[[ Extracted material, beginning ]]
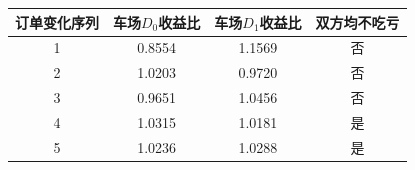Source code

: \begin{tabular}{cccc}
\toprule
订单变化序列 & 车场$D_0$收益比 & 车场$D_1$收益比 & 双方均不吃亏 \\
\midrule
1 & 0.8554 & 1.1569 & 否 \\
2 & 1.0203 & 0.9720 & 否 \\
3 & 0.9651 & 1.0456 & 否 \\
4 & 1.0315 & 1.0181 & 是 \\
5 & 1.0236 & 1.0288 & 是 \\
\bottomrule
\end{tabular}
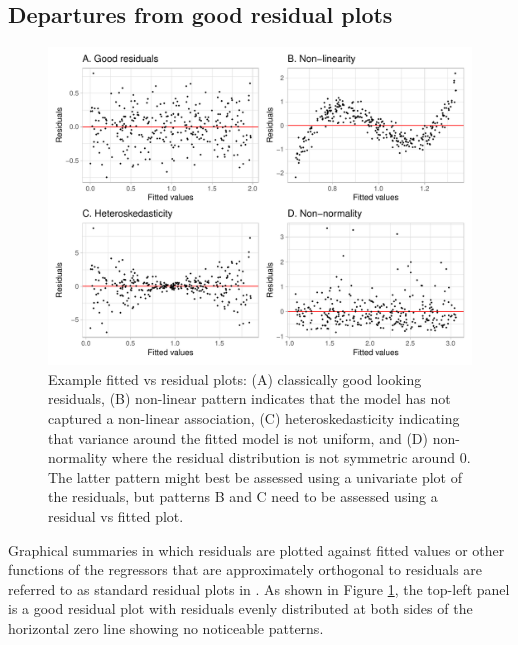 \documentclass[]{interact}
\theoremstyle{plain}%
\theoremstyle{definition}
\theoremstyle{remark}
\begin{document}
\hypertarget{departures-from-good-residual-plots}{%
\subsection{Departures from good residual
plots}\label{departures-from-good-residual-plots}}

\begin{figure}

{\centering \includegraphics[width=1\linewidth]{paper_comparison_files/figure-latex/residual-plot-common-departures-1} 

}

\caption{Example fitted vs residual plots: (A) classically good looking residuals, (B) non-linear pattern indicates that the model has not captured a non-linear association, (C) heteroskedasticity indicating that variance around the fitted model is not uniform, and (D) non-normality where the residual distribution is not symmetric around 0. The latter pattern might best be assessed using a univariate plot of the residuals, but patterns B and C need to be assessed using a residual vs fitted plot.}\label{fig:residual-plot-common-departures}
\end{figure}

Graphical summaries in which residuals are plotted against fitted values
or other functions of the regressors that are approximately orthogonal
to residuals are referred to as standard residual plots in
\citet{cook1982residuals}. As shown in Figure
\ref{fig:residual-plot-common-departures}, the top-left panel is a good
residual plot with residuals evenly distributed at both sides of the
horizontal zero line showing no noticeable patterns.
\end{document}
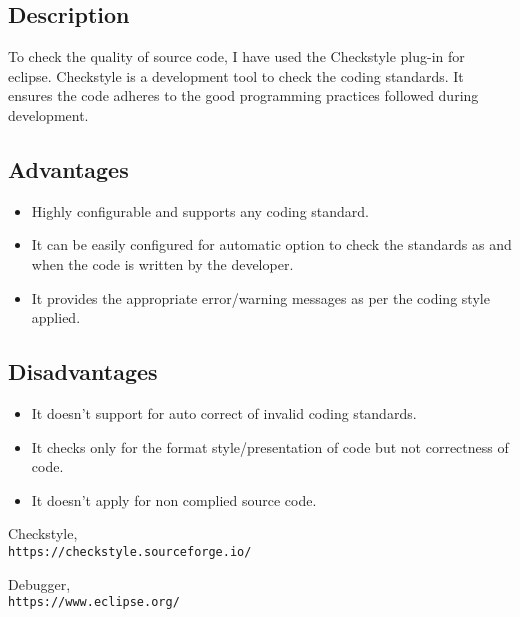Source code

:\documentclass[12pt]{report}
\begin{document}
\subsection{Description}
To check the quality of source code, I have used the Checkstyle plug-in for eclipse. Checkstyle is a development tool to check the coding standards. It ensures the code adheres to the good programming practices followed during development.

\subsection{Advantages}
\begin{itemize}
    \item Highly configurable and supports any coding standard.
    \item It can be easily configured for automatic option to check the standards as and when the code is written by the developer.
    \item It provides the appropriate error/warning messages as per the coding style applied.
\end{itemize}

\subsection{Disadvantages}
\begin{itemize}
    \item It doesn’t support for auto correct of invalid coding standards.
    \item It checks only for the format style/presentation of code  but not correctness of code.
    \item It doesn’t apply for non complied source code.
\end{itemize}

\begin{thebibliography}{9}
Checkstyle,
\\\texttt{https://checkstyle.sourceforge.io/}

Debugger,
\\\texttt{https://www.eclipse.org/}

\end{thebibliography}
\end{document}
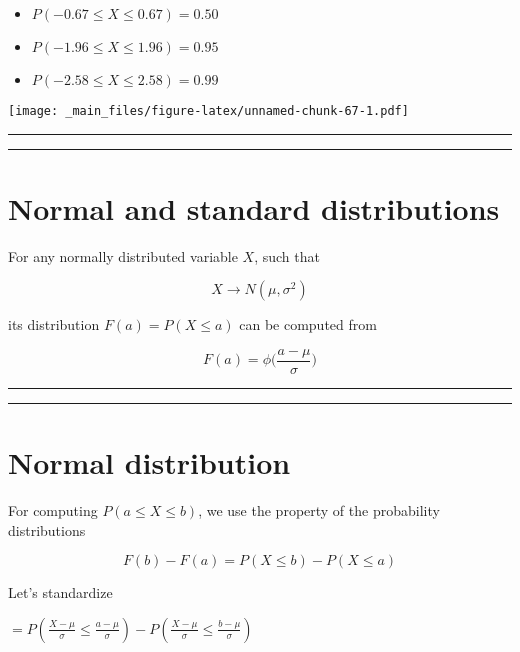 \documentclass[
]{book}
\providecommand{\tightlist}{%
  \setlength{\itemsep}{0pt}\setlength{\parskip}{0pt}}
\begin{document}
\begin{itemize}
\tightlist
\item
  \(P(-0.67 \leq X \leq 0.67)=0.50\)
\item
  \(P(-1.96 \leq X \leq 1.96)=0.95\)
\item
  \(P(-2.58 \leq X \leq 2.58)=0.99\)
\end{itemize}

\texttt{[image: \_main\_files/figure-latex/unnamed-chunk-67-1.pdf]}

\begin{center}\rule{0.5\linewidth}{0.5pt}\end{center}

\begin{center}\rule{0.5\linewidth}{0.5pt}\end{center}

\hypertarget{normal-and-standard-distributions}{%
\section{Normal and standard distributions}\label{normal-and-standard-distributions}}

For any normally distributed variable \(X\), such that

\[X\rightarrow N(\mu, \sigma^2)\]

its distribution \(F(a)=P(X \leq a)\) can be computed from

\[F(a)= \phi \big(\frac{a-\mu}{\sigma}\big)\]

\begin{center}\rule{0.5\linewidth}{0.5pt}\end{center}

\begin{center}\rule{0.5\linewidth}{0.5pt}\end{center}

\hypertarget{normal-distribution-7}{%
\section{Normal distribution}\label{normal-distribution-7}}

For computing \(P(a\leq X \leq b)\), we use the property of the probability distributions

\[F(b)-F(a)=P(X\leq b)-P(X\leq a)\]

Let's standardize

\(=P(\frac{X-\mu}{\sigma}\leq \frac{a-\mu}{\sigma})-P(\frac{X-\mu}{\sigma}\leq \frac{b-\mu}{\sigma})\)
\end{document}
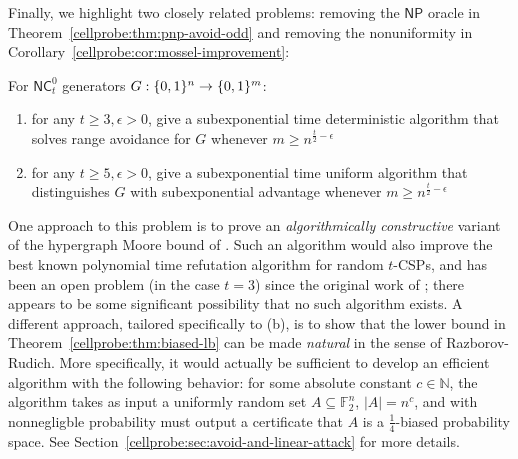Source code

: Finally, we highlight two closely related problems: removing the $\mathsf{NP}$ oracle in Theorem~\ref{cellprobe:thm:pnp-avoid-odd} and removing the nonuniformity in Corollary~\ref{cellprobe:cor:mossel-improvement}:
\begin{problem}
For $\mathsf{NC}^0_t$ generators $G:\B^n \to \B^m$:
\begin{enumerate}
    \item[(a)] for any $t\geq 3, \epsilon>0$, give a subexponential time deterministic algorithm that solves range avoidance for $G$ whenever $m \geq n^{\frac{t}{2} - \epsilon}$
    \item[(b)] for any $t \geq 5, \epsilon>0$, give a subexponential time uniform algorithm that distinguishes $G$ with subexponential advantage whenever $m \geq n^{\frac{t}{2}-\epsilon}$
\end{enumerate}
\end{problem}
One approach to this problem is to prove an \emph{algorithmically constructive} variant of the hypergraph Moore bound of \cite{smoothed,simpler-moore}. 
Such an algorithm would also improve the best known polynomial time refutation algorithm for random $t$-CSPs, and has been an open problem (in the case $t=3$) since the original work of \cite{FKO}; there appears to be some significant possibility that no such algorithm exists.
A different approach, tailored specifically to (b), is to show that the lower bound in Theorem~\ref{cellprobe:thm:biased-lb} can be made \emph{natural} in the sense of Razborov-Rudich. More specifically, it would actually be sufficient to develop an efficient algorithm with the following behavior: for some absolute constant $c \in\mathbb{N}$, the algorithm takes as input a uniformly random set $A \subseteq \mathbb{F}_2^n$, $|A|= n^c$, and with nonnegligble probability must output a certificate that $A$ is a $\frac{1}{4}$-biased probability space. See Section~\ref{cellprobe:sec:avoid-and-linear-attack} for more details.

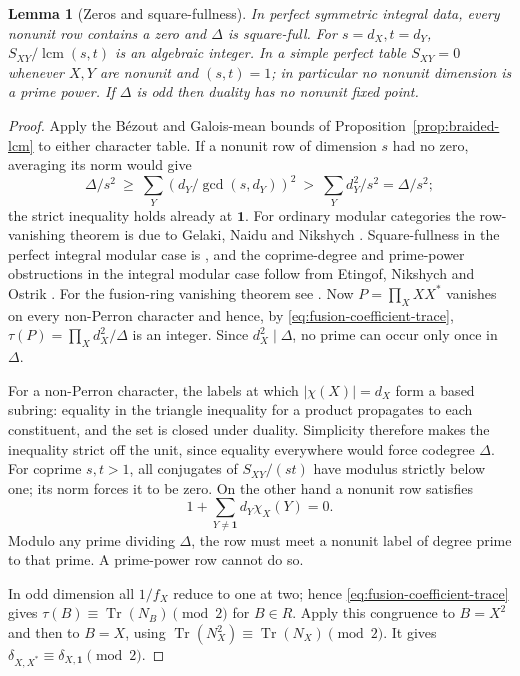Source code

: \documentclass[11pt,a4paper]{article}
\numberwithin{equation}{section}
\newtheorem{lemma}[theorem]{Lemma}
\theoremstyle{remark}
\newcommand{\one}{\mathbf1}
\newcommand{\Tr}{\operatorname{Tr}}
\newcommand{\lcm}{\operatorname{lcm}}
\begin{document}
\begin{lemma}[Zeros and square-fullness]\label{fam:M:2.4}\label{lem:tables}\label{lem:galois-row-bound}\label{lem:perfect-data-squarefull}\label{lem:strict-eigenvalues}\label{lem:odd-codegrees-duality}
In perfect symmetric integral data, every nonunit row contains a zero and $\Delta$ is square-full. For $s=d_X,t=d_Y$, $S_{XY}/\lcm(s,t)$ is an algebraic integer. In a simple perfect table $S_{XY}=0$ whenever $X,Y$ are nonunit and $(s,t)=1$; in particular no nonunit dimension is a prime power.
If $\Delta$ is odd then duality has no nonunit fixed point.
\end{lemma}
\begin{proof}
Apply the B\'ezout and Galois-mean bounds of Proposition~\ref{prop:braided-lcm} to either character table. If a nonunit row of dimension $s$ had no zero, averaging its norm would give
\[
 \Delta/s^2\ \ge\ \sum_Y (d_Y/\gcd(s,d_Y))^2
 \ >\ \sum_Y d_Y^2/s^2=\Delta/s^2;
\]
the strict inequality holds already at $\one$. For ordinary modular categories the row-vanishing theorem is due to
Gelaki, Naidu and Nikshych \cite[Theorem~6.1]{GNNcenters}.
Square-fullness in the perfect integral modular case is
\cite[Corollary~10.10]{BP}, and the coprime-degree and prime-power
obstructions in the integral modular case follow from
Etingof, Nikshych and Ostrik \cite[Lemma~7.1 and Corollary~7.2]{ENOsolvable}. For the fusion-ring vanishing theorem see \cite[Theorem~1.2]{BP}. Now $P=\prod_X XX^*$ vanishes on every non-Perron character and hence, by \eqref{eq:fusion-coefficient-trace}, $\tau(P)=\prod_X d_X^2/\Delta$ is an integer. Since $d_X^2\mid\Delta$, no prime can occur only once in $\Delta$.

For a non-Perron character, the labels at which $|\chi(X)|=d_X$ form a based subring: equality in the triangle inequality for a product propagates to each constituent, and the set is closed under duality. Simplicity therefore makes the inequality strict off the unit, since equality everywhere would force codegree $\Delta$. For coprime $s,t>1$, all conjugates of $S_{XY}/(st)$ have modulus strictly below one; its norm forces it to be zero. On the other hand a nonunit row satisfies
\begin{equation}\label{eq:reduced-unit-orthogonality}
 1+\sum_{Y\ne\one}d_Y\chi_X(Y)=0.
\end{equation}
Modulo any prime dividing $\Delta$, the row must meet a nonunit label of degree prime to that prime. A prime-power row cannot do so.

In odd dimension all $1/f_X$ reduce to one at two; hence \eqref{eq:fusion-coefficient-trace} gives $\tau(B)\equiv\Tr(N_B)\pmod2$ for $B\in R$. Apply this congruence to $B=X^2$ and then to $B=X$, using $\Tr(N_X^2)\equiv\Tr(N_X)\pmod2$. It gives $\delta_{X,X^*}\equiv\delta_{X,\one}\pmod2$.
\end{proof}
\end{document}

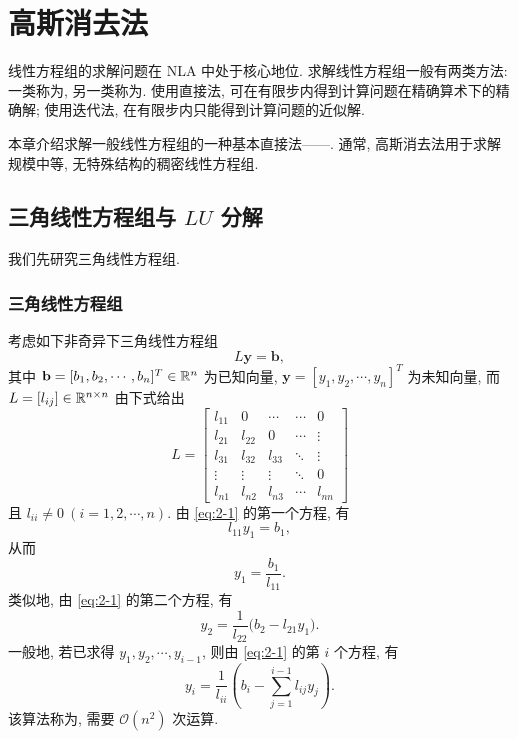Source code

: \chapter{高斯消去法}
\label{ch:gaussian}

线性方程组的求解问题在 NLA 中处于核心地位. 求解线性方程组一般有两类方法: 一类称为, 另一类称为. 使用直接法, 可在有限步内得到计算问题在精确算术下的精确解; 使用迭代法, 在有限步内只能得到计算问题的近似解.

本章介绍求解一般线性方程组的一种基本直接法——. 通常, 高斯消去法用于求解规模中等, 无特殊结构的稠密线性方程组.

\section{三角线性方程组与 $LU$ 分解}

我们先研究三角线性方程组.

\subsection{三角线性方程组}
\label{subsec:2-1-1}

考虑如下非奇异下三角线性方程组
\begin{equation}
  L\mathbf{y}=\mathbf{b},
  \label{eq:2-1}
\end{equation}
其中 $\mathbf{b}=[b_1,b_2,\cdots,b_n]^T\in\R^n$ 为已知向量, $\mathbf{y}=[y_1,y_2,\cdots,y_n]^T$ 为未知向量, 而 $L=[l_{ij}]\in\R^{n\times n}$ 由下式给出
\[
  L=
  \begin{bmatrix}
    l_{11} & 0      & \cdots & \cdots & 0 \\
    l_{21} & l_{22} & 0      & \cdots & \vdots \\
    l_{31} & l_{32} & l_{33} & \ddots & \vdots \\
    \vdots & \vdots & \vdots & \ddots & 0 \\
    l_{n1} & l_{n2} & l_{n3} & \cdots & l_{nn}
  \end{bmatrix}
\]
且 $l_{ii}\neq0\ (i=1,2,\cdots,n)$. 由 \eqref{eq:2-1} 的第一个方程, 有
\[
  l_{11}y_1=b_1,
\]
从而
\[
  y_1=\frac{b_1}{l_{11}}.
\]
类似地, 由 \eqref{eq:2-1} 的第二个方程, 有
\[
  y_2=\frac{1}{l_{22}}\bigl(b_2-l_{21}y_1\bigr).
\]
一般地, 若已求得 $y_1,y_2,\cdots,y_{i-1}$, 则由 \eqref{eq:2-1} 的第 $i$ 个方程, 有
\[
  y_i=\frac{1}{l_{ii}}\left(b_i-\sum_{j=1}^{i-1}l_{ij}y_j\right).
\]
该算法称为, 需要 $\mathcal{O}(n^2)$ 次运算.

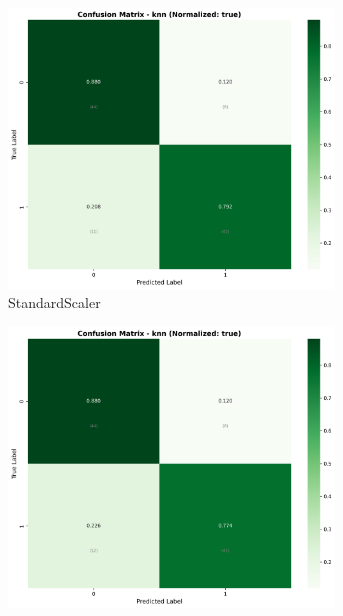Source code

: \begin{figure}[H]\centering
\begin{subfigure}[b]{0.31\textwidth}\centering
\includegraphics[width=0.95\textwidth]{Result/heart_dataset/confusion_matrices/knn_numeric_dataset_StandardScaler.png}
\caption{StandardScaler}\label{fig:knn_heart_cm_standard}
\end{subfigure}\hfill
\begin{subfigure}[b]{0.31\textwidth}\centering
\includegraphics[width=0.95\textwidth]{Result/heart_dataset/confusion_matrices/knn_numeric_dataset_MinMaxScaler.png}

\end{subfigure}
\end{figure}
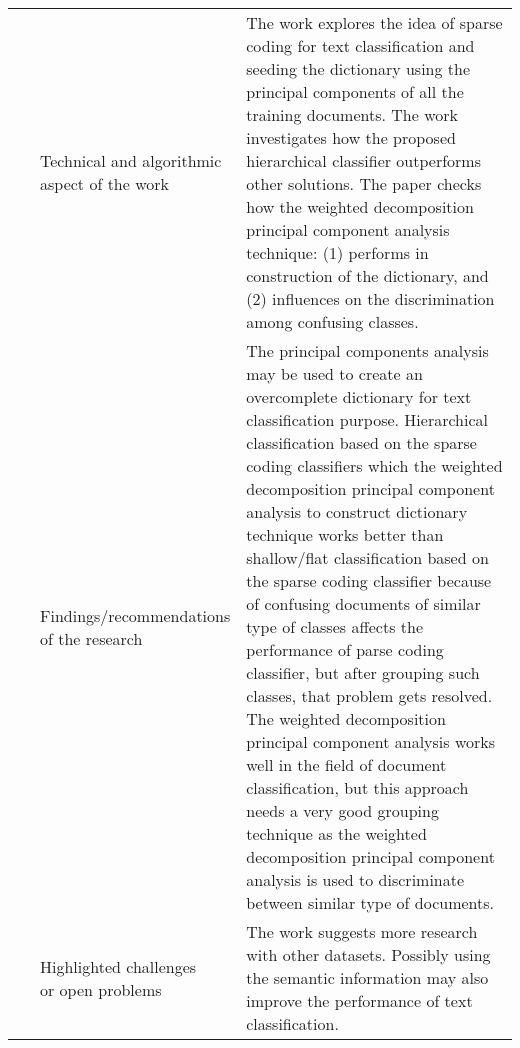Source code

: \begin{landscape}
\begin{longtable}{lp{}p{}}
	\multirow{3}[0]{*}{~\citep{Sharma2017a}} & 
    \specialcell{Technical and algorithmic \\ aspect of the work} &
    The work explores the idea of sparse coding for text classification and seeding the dictionary using the principal components of all the training documents. The work investigates how the proposed hierarchical classifier outperforms other solutions. The paper checks how the weighted decomposition principal component analysis technique: (1) performs in construction of the dictionary, and (2) influences on the discrimination among confusing classes.     
    \\ & 
    \specialcell{Findings/recommendations \\ of the research} & 
	The principal components analysis may be used to create an overcomplete dictionary for text classification purpose. Hierarchical classification based on the sparse coding classifiers which the weighted decomposition principal component analysis to construct dictionary technique works better than shallow/flat classification based on the sparse coding classifier because of confusing documents of similar type of classes affects the performance of parse coding classifier, but after grouping such classes, that problem gets resolved. The weighted decomposition principal component analysis works well in the field of document classification, but this approach needs a very good grouping technique as the weighted decomposition principal component analysis is used to discriminate between similar type of documents.
    \\ & 
    \specialcell{Highlighted challenges \\ or open problems} & 
	The work suggests more research with other datasets. Possibly using the semantic information may also improve the performance of text classification.
	\\
	

\end{longtable}
\end{landscape}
[[ Extracted material, end ]]
Using the entries above, return each line that includes the word "patterns".

Answer section:
\caption{Example fitted vs residual plots: (A) classically good looking residuals, (B) non-linear pattern indicates that the model has not captured a non-linear association, (C) heteroskedasticity indicating that variance around the fitted model is not uniform, and (D) non-normality where the residual distribution is not symmetric around 0. The latter pattern might best be assessed using a univariate plot of the residuals, but patterns B and C need to be assessed using a residual vs fitted plot.}\label{fig:residual-plot-common-departures}
horizontal zero line showing no noticeable patterns.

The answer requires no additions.